• [SUPPLIED DATA]
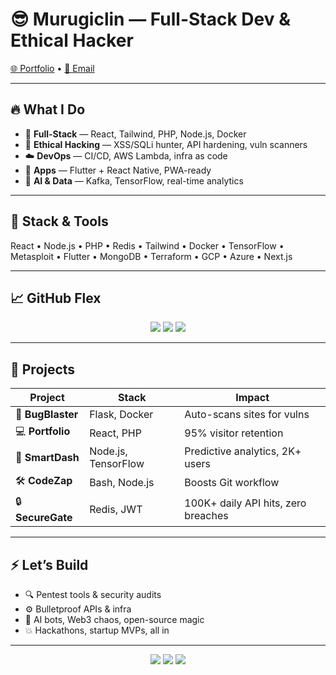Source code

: # 😎 Murugiclin — Full-Stack Dev & Ethical Hacker  
[🌐 Portfolio](https://devportfolio-fzzn.onrender.com) • [📧 Email](mailto:ckimathi802@gmail.com)

---

## 🔥 What I Do

- 🧠 **Full-Stack** — React, Tailwind, PHP, Node.js, Docker  
- 🔐 **Ethical Hacking** — XSS/SQLi hunter, API hardening, vuln scanners  
- ☁️ **DevOps** — CI/CD, AWS Lambda, infra as code  
- 📲 **Apps** — Flutter + React Native, PWA-ready  
- 🤖 **AI & Data** — Kafka, TensorFlow, real-time analytics  

---

## 🧰 Stack & Tools

React • Node.js • PHP • Redis • Tailwind • Docker • TensorFlow • Metasploit • Flutter • MongoDB • Terraform • GCP • Azure • Next.js

---

## 📈 GitHub Flex

<p align="center">
  <img src="https://github-readme-stats.vercel.app/api?username=murugiclin&show_icons=true&theme=radical&hide_border=true" />
  <img src="https://github-readme-stats.vercel.app/api/top-langs/?username=murugiclin&layout=compact&theme=radical&hide_border=true" />
  <img src="https://github-readme-streak-stats.herokuapp.com?user=murugiclin&theme=radical&hide_border=true" />
</p>

---

## 🧪 Projects

| Project | Stack | Impact |
|--------|--------|--------|
| 🔐 **BugBlaster** | Flask, Docker | Auto-scans sites for vulns |
| 💻 **Portfolio** | React, PHP | 95% visitor retention |
| 🤖 **SmartDash** | Node.js, TensorFlow | Predictive analytics, 2K+ users |
| 🛠️ **CodeZap** | Bash, Node.js | Boosts Git workflow |
| 🔒 **SecureGate** | Redis, JWT | 100K+ daily API hits, zero breaches |

---

## ⚡ Let’s Build

- 🔍 Pentest tools & security audits  
- ⚙️ Bulletproof APIs & infra  
- 🧠 AI bots, Web3 chaos, open-source magic  
- 💥 Hackathons, startup MVPs, all in  

---

<p align="center">
  <img src="https://img.shields.io/github/followers/murugiclin?label=Follow&style=social" />
  <img src="https://img.shields.io/github/stars/murugiclin?label=Stars&style=social" />
  <img src="https://img.shields.io/badge/-TryHackMe-FF5733?logo=tryhackme" />
</p>
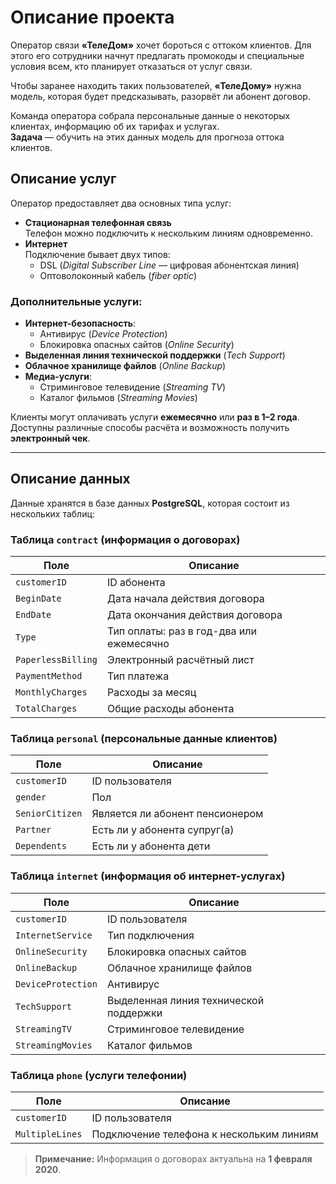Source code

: # Описание проекта

Оператор связи **«ТелеДом»** хочет бороться с оттоком клиентов. Для этого его сотрудники начнут предлагать промокоды и специальные условия всем, кто планирует отказаться от услуг связи.  

Чтобы заранее находить таких пользователей, **«ТелеДому»** нужна модель, которая будет предсказывать, разорвёт ли абонент договор.  

Команда оператора собрала персональные данные о некоторых клиентах, информацию об их тарифах и услугах.  
**Задача** — обучить на этих данных модель для прогноза оттока клиентов.

## Описание услуг

Оператор предоставляет два основных типа услуг:

- **Стационарная телефонная связь**  
  Телефон можно подключить к нескольким линиям одновременно.  
- **Интернет**  
  Подключение бывает двух типов:  
  - DSL (*Digital Subscriber Line* — цифровая абонентская линия)  
  - Оптоволоконный кабель (*fiber optic*)  

### Дополнительные услуги:

- **Интернет-безопасность**:  
  - Антивирус (*Device Protection*)  
  - Блокировка опасных сайтов (*Online Security*)  
- **Выделенная линия технической поддержки** (*Tech Support*)  
- **Облачное хранилище файлов** (*Online Backup*)  
- **Медиа-услуги**:  
  - Стриминговое телевидение (*Streaming TV*)  
  - Каталог фильмов (*Streaming Movies*)  

Клиенты могут оплачивать услуги **ежемесячно** или **раз в 1–2 года**.  
Доступны различные способы расчёта и возможность получить **электронный чек**.

---

## Описание данных

Данные хранятся в базе данных **PostgreSQL**, которая состоит из нескольких таблиц:

### Таблица `contract` (информация о договорах)

| Поле              | Описание |
|------------------|----------|
| `customerID`     | ID абонента |
| `BeginDate`      | Дата начала действия договора |
| `EndDate`        | Дата окончания действия договора |
| `Type`           | Тип оплаты: раз в год-два или ежемесячно |
| `PaperlessBilling` | Электронный расчётный лист |
| `PaymentMethod`  | Тип платежа |
| `MonthlyCharges` | Расходы за месяц |
| `TotalCharges`   | Общие расходы абонента |

### Таблица `personal` (персональные данные клиентов)

| Поле           | Описание |
|---------------|----------|
| `customerID`  | ID пользователя |
| `gender`      | Пол |
| `SeniorCitizen` | Является ли абонент пенсионером |
| `Partner`     | Есть ли у абонента супруг(а) |
| `Dependents`  | Есть ли у абонента дети |

### Таблица `internet` (информация об интернет-услугах)

| Поле            | Описание |
|----------------|----------|
| `customerID`   | ID пользователя |
| `InternetService` | Тип подключения |
| `OnlineSecurity` | Блокировка опасных сайтов |
| `OnlineBackup`  | Облачное хранилище файлов |
| `DeviceProtection` | Антивирус |
| `TechSupport`   | Выделенная линия технической поддержки |
| `StreamingTV`   | Стриминговое телевидение |
| `StreamingMovies` | Каталог фильмов |

### Таблица `phone` (услуги телефонии)

| Поле            | Описание |
|----------------|----------|
| `customerID`   | ID пользователя |
| `MultipleLines` | Подключение телефона к нескольким линиям |

> **Примечание:** Информация о договорах актуальна на **1 февраля 2020**.
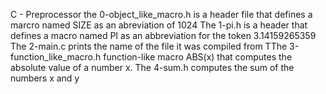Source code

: C - Preprocessor
the 0-object_like_macro.h is a header file that defines a marcro named SIZE as an abreviation of 1024
The  1-pi.h is a header that defines a macro named PI as an abbreviation for the token 3.14159265359
The 2-main.c  prints the name of the file it was compiled from
TThe 3-function_like_macro.h function-like macro ABS(x) that computes the absolute value of a number x.
The  4-sum.h computes the sum of the numbers x and y
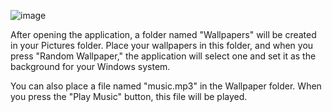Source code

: ![image](https://github.com/user-attachments/assets/eedf38be-c08e-4e3e-b72b-37ba50be23f0)

After opening the application, a folder named "Wallpapers" will be created in your Pictures folder. Place your wallpapers in this folder, and when you press "Random Wallpaper," the application will select one and set it as the background for your Windows system.

You can also place a file named "music.mp3" in the Wallpaper folder. When you press the "Play Music" button, this file will be played.

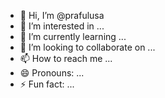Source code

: - 👋 Hi, I’m @prafulusa
- 👀 I’m interested in ...
- 🌱 I’m currently learning ...
- 💞️ I’m looking to collaborate on ...
- 📫 How to reach me ...
- 😄 Pronouns: ...
- ⚡ Fun fact: ...

<!---
prafulusa/prafulusa is a ✨ special ✨ repository because its `README.md` (this file) appears on your GitHub profile.
You can click the Preview link to take a look at your changes.
--->
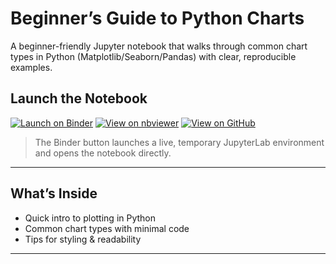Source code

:  # Beginner’s Guide to Python Charts

A beginner-friendly Jupyter notebook that walks through common chart types in Python (Matplotlib/Seaborn/Pandas) with clear, reproducible examples.

## Launch the Notebook

[![Launch on Binder](https://mybinder.org/badge_logo.svg)](https://mybinder.org/v2/gh/Christine-97/Data_Analysis_Python_Charts/main?labpath=Beginner%E2%80%99s_Guide_To_Python_Charts.ipynb)
[![View on nbviewer](https://img.shields.io/badge/nbviewer-view-blue)](https://nbviewer.org/github/Christine-97/Data_Analysis_Python_Charts/blob/main/Beginner%E2%80%99s_Guide_To_Python_Charts.ipynb)
[![View on GitHub](https://img.shields.io/badge/GitHub-Repo-black?logo=github)](https://github.com/Christine-97/Data_Analysis_Python_Charts)

> The Binder button launches a live, temporary JupyterLab environment and opens the notebook directly.

---

## What’s Inside
- Quick intro to plotting in Python
- Common chart types with minimal code
- Tips for styling & readability

---
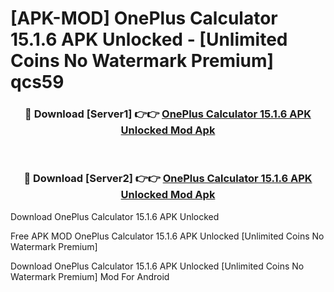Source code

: # [APK-MOD] OnePlus Calculator 15.1.6 APK Unlocked - [Unlimited Coins No Watermark Premium] qcs59



<div align="center">
<h3>🔴 Download [Server1] 👉👉 <a href="https://momento.my/?title=OnePlus_Calculator_15.1.6_APK_Unlocked">OnePlus Calculator 15.1.6 APK Unlocked Mod Apk</a></h3><br>

<h3>🔴 Download [Server2] 👉👉 <a href="https://momento.my/?title=OnePlus_Calculator_15.1.6_APK_Unlocked">OnePlus Calculator 15.1.6 APK Unlocked Mod Apk</a></h3>
</div>



Download OnePlus Calculator 15.1.6 APK Unlocked 

Free APK MOD OnePlus Calculator 15.1.6 APK Unlocked [Unlimited Coins No Watermark Premium]

Download OnePlus Calculator 15.1.6 APK Unlocked [Unlimited Coins No Watermark Premium] Mod For Android
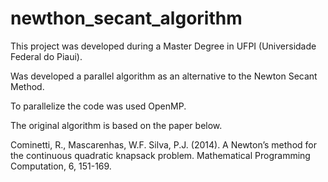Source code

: # newthon_secant_algorithm

This project was developed during a Master Degree in UFPI (Universidade Federal do Piaui).

Was developed a parallel algorithm as an alternative to the Newton Secant Method.

To parallelize the code was used OpenMP.

The original algorithm is based on the paper below.

Cominetti, R., Mascarenhas, W.F. Silva, P.J. (2014). A Newton’s method for the continuous quadratic knapsack problem. Mathematical Programming Computation, 6, 151-169.
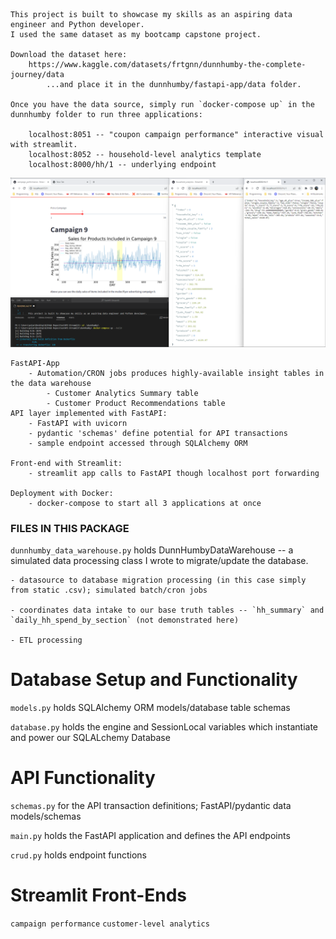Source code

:     
    This project is built to showcase my skills as an aspiring data engineer and Python developer. 
    I used the same dataset as my bootcamp capstone project.
    
    Download the dataset here:
        https://www.kaggle.com/datasets/frtgnn/dunnhumby-the-complete-journey/data
            ...and place it in the dunnhumby/fastapi-app/data folder. 
        
    Once you have the data source, simply run `docker-compose up` in the dunnhumby folder to run three applications:

        localhost:8051 -- "coupon campaign performance" interactive visual with streamlit.
        localhost:8052 -- household-level analytics template
        localhost:8000/hh/1 -- underlying endpoint

![Alt text](image.png)

    FastAPI-App
        - Automation/CRON jobs produces highly-available insight tables in the data warehouse
            - Customer Analytics Summary table
            - Customer Product Recommendations table
    API layer implemented with FastAPI:
        - FastAPI with uvicorn
        - pydantic 'schemas' define potential for API transactions
        - sample endpoint accessed through SQLAlchemy ORM

    Front-end with Streamlit:
        - streamlit app calls to FastAPI though localhost port forwarding

    Deployment with Docker:
        - docker-compose to start all 3 applications at once

### FILES IN THIS PACKAGE ###

`dunnhumby_data_warehouse.py` holds DunnHumbyDataWarehouse -- a simulated data processing class I wrote to migrate/update the database.

    - datasource to database migration processing (in this case simply from static .csv); simulated batch/cron jobs
    
    - coordinates data intake to our base truth tables -- `hh_summary` and `daily_hh_spend_by_section` (not demonstrated here)
    
    - ETL processing

# Database Setup and Functionality

`models.py` holds SQLAlchemy ORM models/database table schemas

`database.py` holds the engine and SessionLocal variables which instantiate and power our SQLALchemy Database

# API Functionality

`schemas.py` for the API transaction definitions; FastAPI/pydantic data models/schemas

`main.py` holds the FastAPI application and defines the API endpoints

`crud.py` holds endpoint functions

# Streamlit Front-Ends
`campaign performance`
`customer-level analytics`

• [WHAT TO WORK ON]
Go through the data and show each line that holds "momento".

• [TASK RESPONSE]
<h3>🔴 Download [Server1] 👉👉 <a href="https://momento.my/?title=OnePlus_Calculator_15.1.6_APK_Unlocked">OnePlus Calculator 15.1.6 APK Unlocked Mod Apk</a></h3><br>
<h3>🔴 Download [Server2] 👉👉 <a href="https://momento.my/?title=OnePlus_Calculator_15.1.6_APK_Unlocked">OnePlus Calculator 15.1.6 APK Unlocked Mod Apk</a></h3>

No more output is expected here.